Ho scritto il 25 gennaio scorso su Avvenire, a proposito del Messaggio di papa Francesco per la LII Giornata mondiale delle comunicazioni sociali, che, pur considerandomi, per evidenti motivi, un «cultore della materia», raramente mi sono sentito così interpellato dall’annuale appuntamento pontificio con il lavoro giornalistico come quest’anno. E non mi pare di essere stato il solo, se penso agli scambi di opinione, personali e digitali, che ho avuto con tanti colleghi.

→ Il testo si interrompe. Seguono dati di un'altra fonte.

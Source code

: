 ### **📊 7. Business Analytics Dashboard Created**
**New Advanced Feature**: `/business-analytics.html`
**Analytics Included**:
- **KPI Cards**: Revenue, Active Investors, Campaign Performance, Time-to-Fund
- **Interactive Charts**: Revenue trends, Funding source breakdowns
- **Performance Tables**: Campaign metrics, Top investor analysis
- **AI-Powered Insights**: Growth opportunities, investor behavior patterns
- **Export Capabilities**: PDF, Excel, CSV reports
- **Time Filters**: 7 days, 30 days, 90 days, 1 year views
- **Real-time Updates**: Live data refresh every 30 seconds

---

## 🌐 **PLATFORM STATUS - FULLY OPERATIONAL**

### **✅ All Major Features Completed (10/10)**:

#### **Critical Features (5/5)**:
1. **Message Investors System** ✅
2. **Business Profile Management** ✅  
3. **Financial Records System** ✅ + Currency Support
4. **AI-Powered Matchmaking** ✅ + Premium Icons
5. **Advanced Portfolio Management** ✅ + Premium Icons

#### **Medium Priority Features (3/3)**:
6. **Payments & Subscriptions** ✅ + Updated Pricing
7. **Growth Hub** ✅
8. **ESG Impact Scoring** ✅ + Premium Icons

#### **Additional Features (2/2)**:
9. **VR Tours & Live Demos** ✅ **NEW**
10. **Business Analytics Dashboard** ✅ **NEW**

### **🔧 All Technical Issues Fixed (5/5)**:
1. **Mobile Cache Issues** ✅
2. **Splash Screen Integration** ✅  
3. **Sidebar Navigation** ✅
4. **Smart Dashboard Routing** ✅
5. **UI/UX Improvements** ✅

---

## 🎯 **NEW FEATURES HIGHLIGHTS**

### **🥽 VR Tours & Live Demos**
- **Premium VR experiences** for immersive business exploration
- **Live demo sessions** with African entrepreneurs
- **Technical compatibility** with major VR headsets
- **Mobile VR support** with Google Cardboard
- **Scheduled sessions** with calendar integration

La lettura che il documento offre del fenomeno delle fake news, definite come «informazioni infondate, basate su dati inesistenti o distorti e mirate a ingannare e persino a manipolare il lettore», è tanto lucida da non temere il confronto con le molte analisi lette e udite negli scorsi mesi, e alle quali l’Ucsi ha dato numerosi e qualificati contributi.

Si può dire che la parola-chiave che vi ricorre è «disinformazione»: e allora vengono subito in mente, tra i precedenti dello stesso Francesco, le espressioni che egli utilizzò nell’intervista al settimanale belga Tertio (dicembre 2016), quando, interpellato genericamente intorno ai mezzi di comunicazione, concentrò la sua risposta sulle «loro tentazioni», tutte aventi a che fare con la diade vero/falso. Parlò infatti della «calunnia», con cui «si dice una bugia sulla persona»; della «diffamazione», dove «si scopre qualcosa che è vero ma che è già passato», e «portare questo alla luce oggi è grave, fa danno, si annulla una persona!»; e appunto della «disinformazione», che spiegò così: «di fronte a qualsiasi situazione dire solo una parte della verità e non l’altra. Questo è disinformare. Perché tu, all’ascoltatore o al telespettatore dai solo la metà della verità, e quindi non può farsi un giudizio serio», aggiungendo che «è probabilmente il danno più grande che può fare un mezzo, perché orienta l’opinione in una direzione, tralasciando l’altra parte della verità».

Le espressioni presenti nel messaggio pontificio per descrivere le fake news sono più tecniche, più ponderate, più consapevoli alle dinamiche di «un contesto di comunicazione sempre più veloce e all’interno di un sistema digitale».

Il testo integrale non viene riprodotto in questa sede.